## PROVIDED DATA
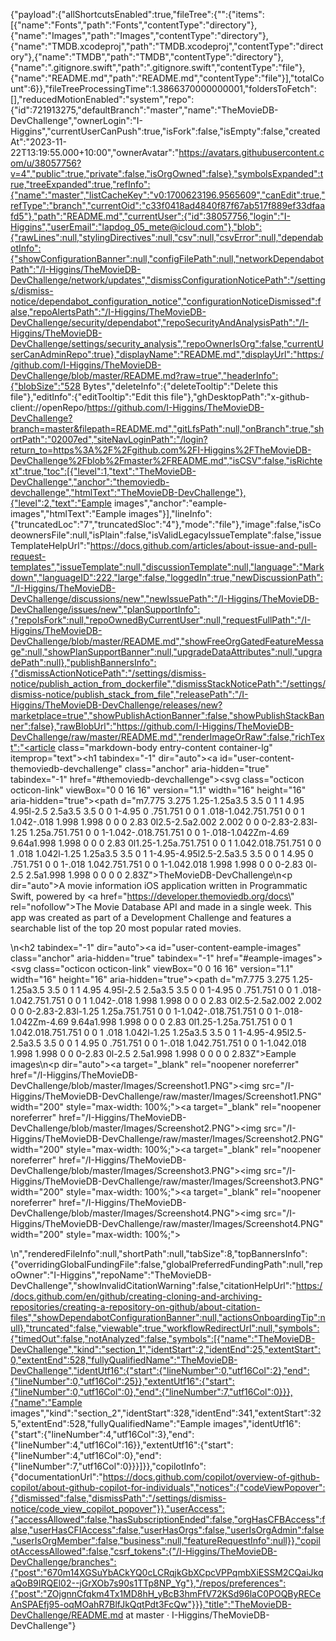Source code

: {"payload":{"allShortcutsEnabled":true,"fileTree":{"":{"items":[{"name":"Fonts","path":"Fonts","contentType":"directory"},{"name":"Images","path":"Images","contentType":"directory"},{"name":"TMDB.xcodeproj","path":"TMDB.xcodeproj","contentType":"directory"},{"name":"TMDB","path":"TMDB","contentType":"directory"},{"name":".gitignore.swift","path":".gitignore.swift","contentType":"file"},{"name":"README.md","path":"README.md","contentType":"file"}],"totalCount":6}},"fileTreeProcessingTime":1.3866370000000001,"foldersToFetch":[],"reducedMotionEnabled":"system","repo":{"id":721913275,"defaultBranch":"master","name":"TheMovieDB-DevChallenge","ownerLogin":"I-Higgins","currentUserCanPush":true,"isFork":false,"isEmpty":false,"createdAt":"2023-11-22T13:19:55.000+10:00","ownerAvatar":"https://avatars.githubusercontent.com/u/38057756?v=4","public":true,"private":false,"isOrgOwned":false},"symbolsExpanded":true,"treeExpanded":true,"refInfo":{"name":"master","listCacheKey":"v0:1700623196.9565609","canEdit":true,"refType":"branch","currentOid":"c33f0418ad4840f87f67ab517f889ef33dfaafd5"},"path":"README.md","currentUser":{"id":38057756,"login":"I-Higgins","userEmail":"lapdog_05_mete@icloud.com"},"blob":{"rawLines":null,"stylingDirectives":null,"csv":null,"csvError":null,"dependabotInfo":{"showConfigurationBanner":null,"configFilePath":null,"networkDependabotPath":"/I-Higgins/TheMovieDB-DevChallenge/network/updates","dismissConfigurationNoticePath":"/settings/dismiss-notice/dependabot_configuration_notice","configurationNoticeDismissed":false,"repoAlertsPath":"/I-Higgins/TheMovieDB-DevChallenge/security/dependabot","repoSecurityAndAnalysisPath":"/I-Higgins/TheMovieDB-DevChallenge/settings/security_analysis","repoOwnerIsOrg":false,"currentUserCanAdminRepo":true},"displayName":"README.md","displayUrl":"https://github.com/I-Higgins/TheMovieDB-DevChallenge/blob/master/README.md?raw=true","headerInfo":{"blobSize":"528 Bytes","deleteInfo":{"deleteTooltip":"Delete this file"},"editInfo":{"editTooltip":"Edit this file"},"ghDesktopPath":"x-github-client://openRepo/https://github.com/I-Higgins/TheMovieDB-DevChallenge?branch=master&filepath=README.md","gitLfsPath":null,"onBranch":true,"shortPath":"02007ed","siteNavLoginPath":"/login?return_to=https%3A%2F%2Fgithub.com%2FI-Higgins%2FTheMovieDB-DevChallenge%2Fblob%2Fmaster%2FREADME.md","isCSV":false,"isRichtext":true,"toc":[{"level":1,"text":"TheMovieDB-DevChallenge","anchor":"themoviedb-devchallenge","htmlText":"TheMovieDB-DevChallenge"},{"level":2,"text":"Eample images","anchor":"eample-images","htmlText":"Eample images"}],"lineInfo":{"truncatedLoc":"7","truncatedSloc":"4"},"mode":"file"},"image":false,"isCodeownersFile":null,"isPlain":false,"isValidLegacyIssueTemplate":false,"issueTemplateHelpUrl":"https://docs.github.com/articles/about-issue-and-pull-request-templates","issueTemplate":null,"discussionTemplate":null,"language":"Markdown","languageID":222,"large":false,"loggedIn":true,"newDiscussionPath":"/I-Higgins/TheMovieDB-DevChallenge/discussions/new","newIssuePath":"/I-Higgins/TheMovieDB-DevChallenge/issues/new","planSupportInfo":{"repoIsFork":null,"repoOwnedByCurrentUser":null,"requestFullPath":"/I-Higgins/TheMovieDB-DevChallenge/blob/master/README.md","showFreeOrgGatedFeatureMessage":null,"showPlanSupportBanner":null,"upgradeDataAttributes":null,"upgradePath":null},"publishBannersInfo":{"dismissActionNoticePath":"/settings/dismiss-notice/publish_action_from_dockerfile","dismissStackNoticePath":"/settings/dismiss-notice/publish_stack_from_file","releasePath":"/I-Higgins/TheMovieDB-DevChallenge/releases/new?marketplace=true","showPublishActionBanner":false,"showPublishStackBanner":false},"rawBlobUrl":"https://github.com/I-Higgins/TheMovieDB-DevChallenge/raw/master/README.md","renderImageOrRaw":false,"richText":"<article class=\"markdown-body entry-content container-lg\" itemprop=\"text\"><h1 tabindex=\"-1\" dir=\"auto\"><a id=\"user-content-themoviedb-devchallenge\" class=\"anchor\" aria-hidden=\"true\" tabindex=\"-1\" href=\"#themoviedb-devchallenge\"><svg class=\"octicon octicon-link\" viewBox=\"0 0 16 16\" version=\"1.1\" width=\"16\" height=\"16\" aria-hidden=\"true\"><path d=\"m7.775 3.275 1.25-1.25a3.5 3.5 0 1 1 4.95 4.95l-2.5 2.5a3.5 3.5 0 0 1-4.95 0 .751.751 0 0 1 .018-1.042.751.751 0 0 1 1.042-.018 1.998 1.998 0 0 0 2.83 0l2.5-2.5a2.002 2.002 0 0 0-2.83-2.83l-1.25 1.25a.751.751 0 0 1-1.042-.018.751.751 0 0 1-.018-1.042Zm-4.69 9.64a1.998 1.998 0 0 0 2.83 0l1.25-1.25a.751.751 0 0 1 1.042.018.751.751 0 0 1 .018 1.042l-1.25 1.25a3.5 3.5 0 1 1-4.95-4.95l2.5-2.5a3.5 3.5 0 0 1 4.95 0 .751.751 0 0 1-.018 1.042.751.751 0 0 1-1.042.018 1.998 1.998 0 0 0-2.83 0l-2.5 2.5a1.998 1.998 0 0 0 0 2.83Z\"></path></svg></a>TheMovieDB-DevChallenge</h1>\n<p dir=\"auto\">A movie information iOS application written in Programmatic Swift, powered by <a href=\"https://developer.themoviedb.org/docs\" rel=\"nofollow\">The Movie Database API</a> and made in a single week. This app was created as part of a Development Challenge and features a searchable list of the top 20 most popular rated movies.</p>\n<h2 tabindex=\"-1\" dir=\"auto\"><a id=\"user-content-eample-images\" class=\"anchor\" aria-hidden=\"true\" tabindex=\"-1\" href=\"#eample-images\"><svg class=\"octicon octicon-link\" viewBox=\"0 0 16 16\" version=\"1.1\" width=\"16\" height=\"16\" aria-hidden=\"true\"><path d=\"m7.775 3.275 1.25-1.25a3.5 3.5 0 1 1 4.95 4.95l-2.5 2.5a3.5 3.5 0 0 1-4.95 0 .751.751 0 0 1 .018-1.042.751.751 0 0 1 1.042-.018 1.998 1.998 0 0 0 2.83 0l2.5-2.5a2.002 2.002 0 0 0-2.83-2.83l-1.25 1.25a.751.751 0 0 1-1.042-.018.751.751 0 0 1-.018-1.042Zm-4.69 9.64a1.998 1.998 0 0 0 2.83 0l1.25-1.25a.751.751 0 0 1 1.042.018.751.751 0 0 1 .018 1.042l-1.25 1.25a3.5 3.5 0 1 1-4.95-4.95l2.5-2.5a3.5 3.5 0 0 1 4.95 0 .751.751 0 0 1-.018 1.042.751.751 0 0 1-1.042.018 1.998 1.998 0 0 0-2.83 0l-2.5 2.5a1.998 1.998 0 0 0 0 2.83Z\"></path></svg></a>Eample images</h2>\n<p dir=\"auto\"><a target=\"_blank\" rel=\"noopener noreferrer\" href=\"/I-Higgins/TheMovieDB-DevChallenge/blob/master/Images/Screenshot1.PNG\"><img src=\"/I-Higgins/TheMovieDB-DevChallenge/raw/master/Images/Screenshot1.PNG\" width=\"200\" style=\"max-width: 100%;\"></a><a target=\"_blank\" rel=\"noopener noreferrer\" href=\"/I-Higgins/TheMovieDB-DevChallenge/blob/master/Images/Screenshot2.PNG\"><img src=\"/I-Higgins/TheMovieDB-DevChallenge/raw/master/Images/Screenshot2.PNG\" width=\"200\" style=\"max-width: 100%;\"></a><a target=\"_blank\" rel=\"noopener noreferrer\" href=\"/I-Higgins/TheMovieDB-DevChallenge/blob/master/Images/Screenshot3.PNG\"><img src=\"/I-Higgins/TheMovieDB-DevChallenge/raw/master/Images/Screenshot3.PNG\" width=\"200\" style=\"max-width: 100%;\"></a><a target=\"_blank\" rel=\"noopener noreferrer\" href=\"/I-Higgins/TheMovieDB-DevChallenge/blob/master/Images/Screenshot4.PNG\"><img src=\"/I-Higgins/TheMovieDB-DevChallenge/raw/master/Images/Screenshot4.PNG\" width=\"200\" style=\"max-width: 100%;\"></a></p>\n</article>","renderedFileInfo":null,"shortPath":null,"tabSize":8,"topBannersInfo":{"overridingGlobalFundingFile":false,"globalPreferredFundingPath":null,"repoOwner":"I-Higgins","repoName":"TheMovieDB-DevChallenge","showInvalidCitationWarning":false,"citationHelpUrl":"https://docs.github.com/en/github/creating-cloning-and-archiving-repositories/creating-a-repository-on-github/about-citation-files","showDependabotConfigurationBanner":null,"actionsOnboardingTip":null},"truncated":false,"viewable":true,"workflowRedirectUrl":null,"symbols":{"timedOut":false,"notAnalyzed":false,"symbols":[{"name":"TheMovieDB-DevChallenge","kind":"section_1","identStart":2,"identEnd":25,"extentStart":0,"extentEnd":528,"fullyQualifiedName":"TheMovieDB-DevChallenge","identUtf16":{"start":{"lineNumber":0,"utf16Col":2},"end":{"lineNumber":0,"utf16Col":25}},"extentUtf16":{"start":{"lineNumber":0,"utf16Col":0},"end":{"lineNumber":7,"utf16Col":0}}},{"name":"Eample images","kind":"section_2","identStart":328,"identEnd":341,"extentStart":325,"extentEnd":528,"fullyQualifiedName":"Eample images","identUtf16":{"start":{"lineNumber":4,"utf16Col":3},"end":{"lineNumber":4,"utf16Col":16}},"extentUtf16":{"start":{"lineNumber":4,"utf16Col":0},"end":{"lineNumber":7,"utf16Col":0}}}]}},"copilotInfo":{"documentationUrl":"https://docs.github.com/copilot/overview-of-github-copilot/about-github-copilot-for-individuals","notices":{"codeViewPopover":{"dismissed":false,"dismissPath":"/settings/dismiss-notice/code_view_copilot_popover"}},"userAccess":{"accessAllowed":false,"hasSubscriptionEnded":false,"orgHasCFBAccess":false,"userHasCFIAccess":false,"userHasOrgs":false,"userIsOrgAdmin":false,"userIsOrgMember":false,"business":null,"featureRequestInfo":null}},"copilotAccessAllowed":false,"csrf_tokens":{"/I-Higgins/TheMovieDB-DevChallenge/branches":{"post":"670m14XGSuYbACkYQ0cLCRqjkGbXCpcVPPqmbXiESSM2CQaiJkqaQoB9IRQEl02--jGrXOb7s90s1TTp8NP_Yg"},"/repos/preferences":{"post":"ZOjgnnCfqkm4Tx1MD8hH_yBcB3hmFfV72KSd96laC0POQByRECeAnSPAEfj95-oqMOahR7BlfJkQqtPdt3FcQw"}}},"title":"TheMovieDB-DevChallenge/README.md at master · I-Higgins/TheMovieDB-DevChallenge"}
--
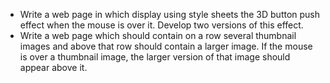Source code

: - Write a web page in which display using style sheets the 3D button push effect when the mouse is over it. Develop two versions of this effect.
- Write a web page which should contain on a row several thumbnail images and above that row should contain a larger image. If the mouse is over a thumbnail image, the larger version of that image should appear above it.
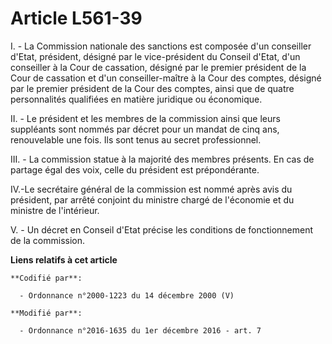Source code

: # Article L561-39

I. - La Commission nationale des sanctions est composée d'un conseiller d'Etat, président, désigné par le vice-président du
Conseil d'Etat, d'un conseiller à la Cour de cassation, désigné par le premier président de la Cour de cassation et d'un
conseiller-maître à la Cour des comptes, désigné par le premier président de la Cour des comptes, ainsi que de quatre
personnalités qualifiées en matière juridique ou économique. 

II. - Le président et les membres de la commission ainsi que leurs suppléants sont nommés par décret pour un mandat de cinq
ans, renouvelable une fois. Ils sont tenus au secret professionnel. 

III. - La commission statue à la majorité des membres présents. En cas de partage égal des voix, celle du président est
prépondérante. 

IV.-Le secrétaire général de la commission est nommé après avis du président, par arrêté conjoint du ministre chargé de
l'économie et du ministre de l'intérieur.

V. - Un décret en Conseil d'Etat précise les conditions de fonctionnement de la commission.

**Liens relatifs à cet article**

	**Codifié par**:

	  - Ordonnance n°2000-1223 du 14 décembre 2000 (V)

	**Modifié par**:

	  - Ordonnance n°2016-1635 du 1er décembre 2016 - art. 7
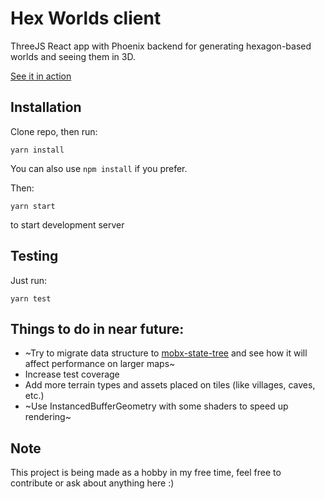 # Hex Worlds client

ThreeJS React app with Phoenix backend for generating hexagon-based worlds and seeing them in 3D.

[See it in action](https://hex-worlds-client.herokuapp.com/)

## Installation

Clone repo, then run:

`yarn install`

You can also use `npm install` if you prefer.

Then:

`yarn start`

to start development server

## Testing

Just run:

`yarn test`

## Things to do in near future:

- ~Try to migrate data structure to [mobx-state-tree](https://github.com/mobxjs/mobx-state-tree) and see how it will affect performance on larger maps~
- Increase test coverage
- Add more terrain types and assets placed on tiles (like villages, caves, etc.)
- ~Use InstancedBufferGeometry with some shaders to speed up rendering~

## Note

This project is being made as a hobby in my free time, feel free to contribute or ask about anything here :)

## EXERCISE PROMPT
Extract exactly and only the lines above from the line containing "Clone repo, then" through the line containing "This project is", both end lines included.

## TASK SOLUTION
Clone repo, then run:

`yarn install`

You can also use `npm install` if you prefer.

Then:

`yarn start`

to start development server

## Testing

Just run:

`yarn test`

## Things to do in near future:

- ~Try to migrate data structure to [mobx-state-tree](https://github.com/mobxjs/mobx-state-tree) and see how it will affect performance on larger maps~
- Increase test coverage
- Add more terrain types and assets placed on tiles (like villages, caves, etc.)
- ~Use InstancedBufferGeometry with some shaders to speed up rendering~

## Note

This project is being made as a hobby in my free time, feel free to contribute or ask about anything here :)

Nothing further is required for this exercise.